Hot Pot lokantasında iki saat oturduk ve bol bol sohbet ettik -amaç da bu zaten, yemek yemek sosyal bir şey. Pek politika değil, ama kültür konuştuk. Çinli bir sanatçıdan Çin hakkındaki düşüncelerini duymak güzel elbette. Sohbette ilgi odağı olmanın avantajını kullanıp, Çinli dostuma, yazmayı denediğim bir hikayeyi bile anlattım! Beni müthiş şaşırtıp, konuyu çok beğendiğini söyledi -hem de bunu nezaketen söylemediğini ekleyerek. Şimdi o İstanbul'a gelmek istiyor, ama bir şartı var: yazdığım hikayeyi bitirmeliyim. Yani daha az blog yazmamın böyle bir (Çinli) nedeni var!

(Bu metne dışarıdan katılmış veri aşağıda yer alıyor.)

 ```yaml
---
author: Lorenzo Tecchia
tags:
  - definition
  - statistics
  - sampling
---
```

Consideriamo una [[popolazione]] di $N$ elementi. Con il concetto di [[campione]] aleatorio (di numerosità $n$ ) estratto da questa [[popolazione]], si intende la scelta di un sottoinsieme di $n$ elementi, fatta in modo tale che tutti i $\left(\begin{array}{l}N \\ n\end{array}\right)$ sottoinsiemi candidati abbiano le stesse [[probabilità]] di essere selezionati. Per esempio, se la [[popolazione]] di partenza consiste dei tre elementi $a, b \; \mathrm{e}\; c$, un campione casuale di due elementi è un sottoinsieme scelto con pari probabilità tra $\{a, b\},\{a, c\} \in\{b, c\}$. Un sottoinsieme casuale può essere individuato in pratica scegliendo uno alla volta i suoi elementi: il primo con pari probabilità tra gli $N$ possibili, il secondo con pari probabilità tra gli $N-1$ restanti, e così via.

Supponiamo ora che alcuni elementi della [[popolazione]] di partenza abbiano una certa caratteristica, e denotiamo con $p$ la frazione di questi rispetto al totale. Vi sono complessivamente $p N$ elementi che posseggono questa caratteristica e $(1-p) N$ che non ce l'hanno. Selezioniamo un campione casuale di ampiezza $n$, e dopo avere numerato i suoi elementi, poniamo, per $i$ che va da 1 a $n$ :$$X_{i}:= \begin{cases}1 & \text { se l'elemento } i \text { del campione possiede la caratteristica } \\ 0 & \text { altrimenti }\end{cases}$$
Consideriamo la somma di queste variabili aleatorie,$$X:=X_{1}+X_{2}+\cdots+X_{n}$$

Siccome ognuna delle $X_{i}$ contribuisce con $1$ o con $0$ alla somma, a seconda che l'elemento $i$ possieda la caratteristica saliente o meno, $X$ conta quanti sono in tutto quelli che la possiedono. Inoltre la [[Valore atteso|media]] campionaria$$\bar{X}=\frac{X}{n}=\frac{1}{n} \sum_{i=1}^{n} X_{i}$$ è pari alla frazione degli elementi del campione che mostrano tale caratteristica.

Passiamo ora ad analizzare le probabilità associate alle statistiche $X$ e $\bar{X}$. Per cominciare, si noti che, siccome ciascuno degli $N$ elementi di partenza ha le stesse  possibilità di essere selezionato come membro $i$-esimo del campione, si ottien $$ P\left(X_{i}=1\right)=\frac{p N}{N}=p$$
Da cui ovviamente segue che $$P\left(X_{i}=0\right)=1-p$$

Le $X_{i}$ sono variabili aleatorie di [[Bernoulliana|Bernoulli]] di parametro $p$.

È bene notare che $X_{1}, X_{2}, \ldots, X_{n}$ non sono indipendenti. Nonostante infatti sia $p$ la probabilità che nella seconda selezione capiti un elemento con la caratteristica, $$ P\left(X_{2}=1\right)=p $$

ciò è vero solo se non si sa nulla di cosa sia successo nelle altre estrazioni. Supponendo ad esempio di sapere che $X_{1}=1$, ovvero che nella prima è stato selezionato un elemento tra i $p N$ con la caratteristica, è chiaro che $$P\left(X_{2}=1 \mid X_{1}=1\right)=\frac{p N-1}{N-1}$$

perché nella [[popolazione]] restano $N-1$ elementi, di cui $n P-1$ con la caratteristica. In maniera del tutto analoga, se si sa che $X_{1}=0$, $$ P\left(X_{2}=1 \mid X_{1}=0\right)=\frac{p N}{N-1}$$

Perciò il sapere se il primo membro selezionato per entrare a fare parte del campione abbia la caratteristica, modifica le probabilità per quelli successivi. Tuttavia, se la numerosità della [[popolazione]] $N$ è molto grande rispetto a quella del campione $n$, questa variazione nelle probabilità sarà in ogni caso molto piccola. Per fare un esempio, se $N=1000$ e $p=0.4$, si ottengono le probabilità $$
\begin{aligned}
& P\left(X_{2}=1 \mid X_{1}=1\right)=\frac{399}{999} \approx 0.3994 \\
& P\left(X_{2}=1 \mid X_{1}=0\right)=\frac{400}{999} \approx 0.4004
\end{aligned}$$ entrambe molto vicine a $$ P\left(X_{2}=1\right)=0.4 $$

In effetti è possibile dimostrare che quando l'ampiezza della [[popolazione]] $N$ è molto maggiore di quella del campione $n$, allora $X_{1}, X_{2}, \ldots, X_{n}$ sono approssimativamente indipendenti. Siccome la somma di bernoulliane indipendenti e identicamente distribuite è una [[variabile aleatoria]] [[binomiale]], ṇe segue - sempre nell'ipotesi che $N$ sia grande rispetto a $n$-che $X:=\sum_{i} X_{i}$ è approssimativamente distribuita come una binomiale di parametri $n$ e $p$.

Çinli dostum bana o uçak yakıtından ala rakıyı içirdi, bana mısın demedim! Avrupalı dostlardan daha sağlammışım. Şimdi o İstanbul'a gelince aynı orijinallik ölçüsünde nereye gidebiliriz, hiçbir fikrim yok, ama bu aslında o kadar da önemli değil. Maksat, yeniden buluşup, iyi yemek eşliğinde sohbetler yapmak.
Çin, gerçekten muazzam bir yer. Ve onu daha yakından tanımaya gerçekten değer.